I have not spent my life as a happy person. Don’t get me wrong, there were many times where I was happy, very happy, living in the moment and enjoying myself, and if you experienced any of those times with me, they were true, never doubt it. However, if you got the feeling that I was faking it, I probably was. I didn’t realize it, not outwardly. I was simply playing the role I’d always been cast in, that I only partly was–“The Sunshine Girl”. And I couldn’t quite let that drop, even when it didn’t make sense, because it made me feel better to continue being that person, to hold on to the image of happy that people expected from me.
I never wanted to be the bad guy, because I’m The Sunshine Girl. It means I stuck it out with abusive people for far longer than I should have. It meant that I clung on to people because even the slightest hint that I wasn’t entertaining and fun meant that people were abandoning me (that particular version of me is the one that embarasses me the most, although the ‘deals with abuse’ one is the one I hate the most by a long shot). It meant that I smiled through terrible situations because that’s what you’re supposed to do, right? Buck up, and keep going. It meant that I forced myself through situations and I didn’t FEEL. It meant that the private me was either angry or sad much of the time, but couldn’t accept it.
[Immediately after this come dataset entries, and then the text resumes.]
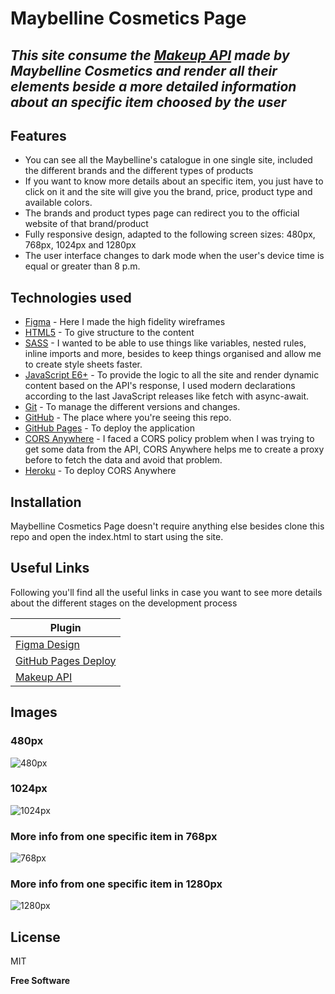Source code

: # Maybelline Cosmetics Page

## _This site consume the [Makeup API](https://www.figma.com/file/KtZIedTFPHxiryIh1Z77NO/Maybeline-Cosmetics?node-id=0%3A1) made by Maybelline Cosmetics and render all their elements beside a more detailed information about an specific item choosed by the user_

## Features

- You can see all the Maybelline's catalogue in one single site, included the different brands and the different types of products
- If you want to know more details about an specific item, you just have to click on it and the site will give you the brand, price, product type and available colors.
- The brands and product types page can redirect you to the official website of that brand/product
- Fully responsive design, adapted to the following screen sizes: 480px, 768px, 1024px and 1280px
- The user interface changes to dark mode when the user's device time is equal or greater than 8 p.m.

## Technologies used

- [Figma] - Here I made the high fidelity wireframes
- [HTML5] - To give structure to the content
- [SASS] - I wanted to be able to use things like variables, nested rules, inline imports and more, besides to keep things organised and allow me to create style sheets faster.
- [JavaScript E6+] - To provide the logic to all the site and render dynamic content based on the API's response, I used modern declarations according to the last JavaScript releases like fetch with async-await.
- [Git] - To manage the different versions and changes.
- [GitHub] - The place where you're seeing this repo.
- [GitHub Pages] - To deploy the application
- [CORS Anywhere] - I faced a CORS policy problem when I was trying to get some data from the API, CORS Anywhere helps me to create a proxy before to fetch the data and avoid that problem.
- [Heroku] - To deploy CORS Anywhere

## Installation

Maybelline Cosmetics Page doesn't require anything else besides clone this repo and open the index.html to start using the site.

## Useful Links

Following you'll find all the useful links in case you want to see more details about the different stages on the development process

| Plugin                                                                                |
| ------------------------------------------------------------------------------------- |
| [Figma Design](https://www.figma.com/file/KtZIedTFPHxiryIh1Z77NO/Maybeline-Cosmetics) |
| [GitHub Pages Deploy](https://garciaarmando.github.io/maybellineCosmetics/)           |
| [Makeup API](https://makeup-api.herokuapp.com/)                                       |

## Images

### 480px

![480px](https://i.imgur.com/JU5ampO.png)

### 1024px

![1024px](https://i.imgur.com/k8rocmS.png)

### More info from one specific item in 768px

![768px](https://i.imgur.com/76DKXMu.png)

### More info from one specific item in 1280px

![1280px](https://i.imgur.com/zEPJwgK.png)

## License

MIT

**Free Software**

[//]: # "These are reference links used in the body of this note and get stripped out when the markdown processor does its job. There is no need to format nicely because it shouldn't be seen. Thanks SO - http://stackoverflow.com/questions/4823468/store-comments-in-markdown-syntax"
[figma]: https://www.figma.com/
[html5]: https://www.learn-html.org/
[sass]: https://sass-lang.com/
[javascript e6+]: https://js.org/
[git]: https://git-scm.com/
[github]: https://github.com/
[github pages]: https://pages.github.com/
[cors anywhere]: https://github.com/Rob--W/cors-anywhere
[heroku]: https://www.heroku.com/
And then, one day, as facades you try to hold up tend to do, the whole thing collapsed. It took an inciting event, one that I will not go into, not because I don’t want to talk about it, but because it drags a whole lot of other people’s private business out into the open, which is something I won’t do. But that inciting event validated things I’d been thinking. It confirmed the absolute wrongness of a version of events I had been told repeatedly to buck up and deal with–and suddenly, I was free.
I’d spent a lot of time in a bubble of self-denial, listening to people tell me things I was going through weren’t really that bad, and then, one day, like magic, all the gaslighting in the world couldn’t make me feel that way again. Suddenly, I accepted my reality. And once that one bubble had been burst, they all started popping.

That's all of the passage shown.